HB/dpa WASHINGTON/PEKING/SEOUL. Der südkoreanische Außenminister Yoon Young Kwan warnte vor einer ernsthaften Bedrohung für den Frieden in der Region, falls Nordkorea tatsächlich im Besitz von Atomwaffen sei. Dann wäre das auch eine Verletzung der innerkoreanischen Erklärung über eine atomwaffenfreie Halbinsel, sagte Yoon am Freitag nach Gesprächen mit dem US-Gesandten James Kelly. Der Abteilungsleiter im US-Außenministerium war zuvor nach Seoul gekommen, um die südkoreanische Regierung von seinen dreitägigen Gesprächen in Peking über den Konflikt um das nordkoreanische Atomprogramm zu informieren.

"Sie haben zugegeben, was wir immer wussten - dass sie Atomwaffen haben. Das schockiert uns nicht", sagte ein ranghoher US-Vertreter in Washington. Nach Angaben von Außenminister Colin Powell hält Bush die Hoffnung auf eine friedliche Lösung des Konflikts aufrecht, es würden aber alle Optionen geprüft. Verteidigungsminister Donald Rumsfeld hatte in einem internen Denkanstoß schon vor den Gesprächen in Peking für einen "Regimewechsel" in Pjöngjang plädiert. Regimewechsel war auch die Politik der US-Regierung in Bezug auf den Irak. In Regierungskreisen soll ein "Plan B" kursieren, der drakonische Wirtschaftssanktionen gegen Pjöngjang vorsieht, um das stalinistische Regime von Kim Jong Il in die Knie zu zwingen.

Die USA ließen sich nicht durch Drohungen einschüchtern, sagte Präsident Bush am Donnerstagabend in einen Interview mit dem Fernsehsender NBC. Nordkorea spiele "das alte Erpressungsspiel". "Das gibt uns Gelegenheit, den Nordkoreanern und der Welt klarzumachen, dass wir uns nicht bedrohen lassen", sagte Bush.

Unterdessen gingen die Dreier-Gespräche in Peking am Freitag nach drei Tagen zu Ende. Nach Angaben des Außenamtssprechers in Washington waren allerdings nur am ersten Tag formelle Gespräche mit allen drei Parteien an einem Tisch geführt worden. Danach hätten die Vertreter Pekings bilateral mit Nordkorea und den USA konferiert. Offenbar auf Initiative des Gastgebers China empfing Außenminister Li Zhaoxing am Freitagmorgen die Delegationen der USA und Nordkoreas zu getrennten Gesprächen. Danach gab es noch ein "informelles Dreiertreffen", wie ein Sprecher der US-Botschaft sagte.

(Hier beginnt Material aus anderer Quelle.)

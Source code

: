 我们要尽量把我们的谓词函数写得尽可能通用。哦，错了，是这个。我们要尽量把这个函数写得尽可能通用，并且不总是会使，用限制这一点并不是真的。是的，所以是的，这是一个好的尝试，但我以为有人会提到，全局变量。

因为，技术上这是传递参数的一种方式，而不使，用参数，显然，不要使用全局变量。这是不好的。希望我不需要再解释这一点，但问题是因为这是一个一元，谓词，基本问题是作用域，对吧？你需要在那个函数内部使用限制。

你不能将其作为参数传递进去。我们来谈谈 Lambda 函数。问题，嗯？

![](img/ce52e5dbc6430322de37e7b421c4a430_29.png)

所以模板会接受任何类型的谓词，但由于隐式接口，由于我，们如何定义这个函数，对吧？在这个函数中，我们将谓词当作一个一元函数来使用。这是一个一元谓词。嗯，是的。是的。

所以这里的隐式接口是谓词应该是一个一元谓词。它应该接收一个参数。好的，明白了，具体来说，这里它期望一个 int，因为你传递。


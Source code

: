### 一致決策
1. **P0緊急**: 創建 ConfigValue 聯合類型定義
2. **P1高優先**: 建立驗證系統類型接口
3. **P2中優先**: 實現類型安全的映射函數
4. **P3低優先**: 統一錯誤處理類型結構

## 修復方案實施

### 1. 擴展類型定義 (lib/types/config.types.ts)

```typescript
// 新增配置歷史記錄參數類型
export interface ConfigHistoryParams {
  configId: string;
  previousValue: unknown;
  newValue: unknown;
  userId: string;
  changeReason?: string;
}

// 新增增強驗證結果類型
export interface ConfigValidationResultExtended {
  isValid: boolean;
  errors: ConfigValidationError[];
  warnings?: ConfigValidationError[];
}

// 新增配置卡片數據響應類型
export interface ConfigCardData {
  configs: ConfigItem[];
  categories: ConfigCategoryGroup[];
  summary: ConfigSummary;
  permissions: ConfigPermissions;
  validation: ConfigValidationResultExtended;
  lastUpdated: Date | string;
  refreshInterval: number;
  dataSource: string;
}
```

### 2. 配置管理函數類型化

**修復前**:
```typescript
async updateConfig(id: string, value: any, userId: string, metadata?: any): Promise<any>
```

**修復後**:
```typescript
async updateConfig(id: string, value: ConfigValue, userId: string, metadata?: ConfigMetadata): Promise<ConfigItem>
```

Trotz unverändert gegensätzlicher Positionen sprach der chinesische Außenminister Li Zhaoxing von einem "guten Anfang", berichtete die amtliche Nachrichtenagentur Xinhua. Die Beteiligten seien übereingekommen, wegen weiterer Gespräche über diplomatische Kanäle "in Kontakt zu bleiben", sagte der chinesische Außenminister.

Die USA hielten sich mit einer Einschätzung zunächst zurück. Die Gesprächsprotokolle müssten zunächst gründlich analysiert werden, sagte Außenamtssprecher Boucher. Außenminister Powell gab vor dem Asiatisch-Pazifischen Rat der USA in Washington zu verstehen, die Vertreter Pjöngjangs hätten ihren Standpunkt "sehr energisch" vorgetragen. Die Nordkoreaner sollten nicht dem Trugschluss verfallen, "dass sich die USA und ihre Partner und die Länder in der Region durch feindselige Erklärungen oder Drohungen oder Aktionen" zu Zugeständnissen bewegen ließen.

Pjöngjang hat nach eigenen Angaben bei den Gesprächen einen "neuen mutigen" Vorschlag zur Lösung des Konfliktes um sein Atomprogramm vorgelegt. Dieser Vorschlag sei gemacht worden, um die "bilateralen Besorgnisse der Volksrepublik und der USA sowie der von der Nuklearfrage betroffenen Parteien" zu zerstreuen, zitierte die amtliche nordkoreanische Nachrichtenagentur KCNA einen Sprecher des Außenministeriums. Einzelheiten wurden nicht genannt. Die USA hätten dagegen nur auf alten Forderungen bestanden.

Nach seinem Besuch in Seoul hatte US-Verhandlungsführer Kelly noch eine Zwischenlandung in Tokio geplant, bevor er in die USA zurückreist. Im Mai werden der südkoreanische Präsident Roh Moo Hyun und der japanische Premierminister Junichiro Koizumi in Washington erwartet.